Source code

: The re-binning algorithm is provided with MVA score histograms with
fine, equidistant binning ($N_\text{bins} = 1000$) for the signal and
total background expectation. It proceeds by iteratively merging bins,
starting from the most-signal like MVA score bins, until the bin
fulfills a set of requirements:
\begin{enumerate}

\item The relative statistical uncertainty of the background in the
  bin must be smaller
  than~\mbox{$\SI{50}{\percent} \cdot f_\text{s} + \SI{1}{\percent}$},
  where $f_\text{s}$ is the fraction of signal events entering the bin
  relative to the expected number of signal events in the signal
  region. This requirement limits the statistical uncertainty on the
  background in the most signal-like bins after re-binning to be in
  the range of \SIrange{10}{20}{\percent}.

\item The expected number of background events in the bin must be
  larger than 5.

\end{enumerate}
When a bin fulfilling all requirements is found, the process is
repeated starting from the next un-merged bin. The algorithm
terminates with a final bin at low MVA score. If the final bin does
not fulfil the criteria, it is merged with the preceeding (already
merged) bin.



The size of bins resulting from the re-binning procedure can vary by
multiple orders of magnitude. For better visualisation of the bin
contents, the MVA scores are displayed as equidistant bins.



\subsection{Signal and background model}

==========

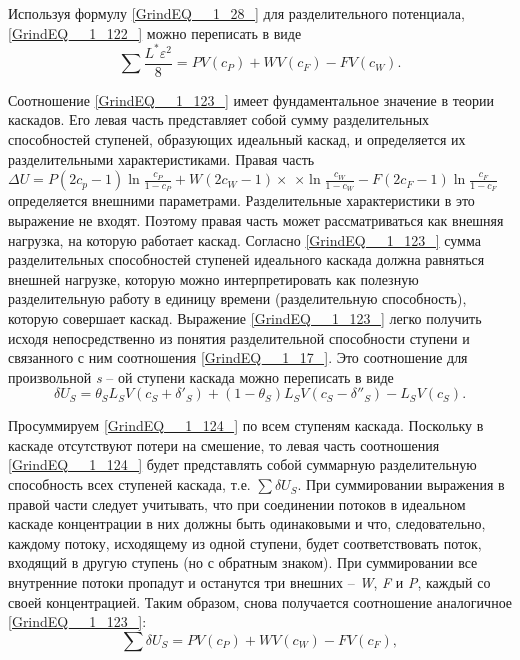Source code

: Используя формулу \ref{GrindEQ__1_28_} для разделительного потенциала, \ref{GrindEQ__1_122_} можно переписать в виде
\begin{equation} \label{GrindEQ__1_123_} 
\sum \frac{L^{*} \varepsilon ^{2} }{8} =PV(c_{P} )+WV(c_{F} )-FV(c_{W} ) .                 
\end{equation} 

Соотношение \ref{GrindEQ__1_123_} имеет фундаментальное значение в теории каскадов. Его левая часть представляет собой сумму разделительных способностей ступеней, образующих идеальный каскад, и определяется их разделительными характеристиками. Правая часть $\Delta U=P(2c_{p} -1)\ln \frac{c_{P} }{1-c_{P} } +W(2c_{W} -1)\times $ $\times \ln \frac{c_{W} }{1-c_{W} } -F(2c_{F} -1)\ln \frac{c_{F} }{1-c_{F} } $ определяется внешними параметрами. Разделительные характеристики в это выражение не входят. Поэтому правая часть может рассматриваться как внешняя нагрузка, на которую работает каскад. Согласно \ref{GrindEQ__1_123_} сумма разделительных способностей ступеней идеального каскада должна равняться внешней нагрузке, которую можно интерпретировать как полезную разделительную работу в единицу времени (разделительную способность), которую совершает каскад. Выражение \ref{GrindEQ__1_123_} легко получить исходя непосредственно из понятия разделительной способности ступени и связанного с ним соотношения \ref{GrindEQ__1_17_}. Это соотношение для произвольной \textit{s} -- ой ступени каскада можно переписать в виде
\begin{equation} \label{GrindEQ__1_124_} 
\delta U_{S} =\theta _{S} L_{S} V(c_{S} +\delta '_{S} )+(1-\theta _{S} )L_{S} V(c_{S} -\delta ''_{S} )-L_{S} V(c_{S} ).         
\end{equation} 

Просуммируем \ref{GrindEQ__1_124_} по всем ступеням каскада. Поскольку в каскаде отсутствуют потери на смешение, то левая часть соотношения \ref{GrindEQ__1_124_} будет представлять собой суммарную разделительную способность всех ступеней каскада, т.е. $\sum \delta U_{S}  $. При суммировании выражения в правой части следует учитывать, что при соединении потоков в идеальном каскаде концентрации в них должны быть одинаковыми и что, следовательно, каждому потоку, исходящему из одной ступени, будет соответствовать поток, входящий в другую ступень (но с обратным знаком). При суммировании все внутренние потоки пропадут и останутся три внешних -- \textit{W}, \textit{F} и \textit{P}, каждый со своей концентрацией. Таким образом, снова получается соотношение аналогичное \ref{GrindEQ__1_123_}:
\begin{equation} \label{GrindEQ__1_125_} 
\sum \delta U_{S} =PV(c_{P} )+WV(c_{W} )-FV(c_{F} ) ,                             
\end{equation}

==========

▸ **Exercise**
Taking the entries above, restate exactly those lines that fall between the line with "starting from the most-signal" and the line with "the range of", keeping both of those lines too.

▸ **Answer space**
starting from the most-signal like MVA score bins, until the bin
fulfills a set of requirements:
\begin{enumerate}

\item The relative statistical uncertainty of the background in the
  bin must be smaller
  than~\mbox{$\SI{50}{\percent} \cdot f_\text{s} + \SI{1}{\percent}$},
  where $f_\text{s}$ is the fraction of signal events entering the bin
  relative to the expected number of signal events in the signal
  region. This requirement limits the statistical uncertainty on the
  background in the most signal-like bins after re-binning to be in
  the range of \SIrange{10}{20}{\percent}.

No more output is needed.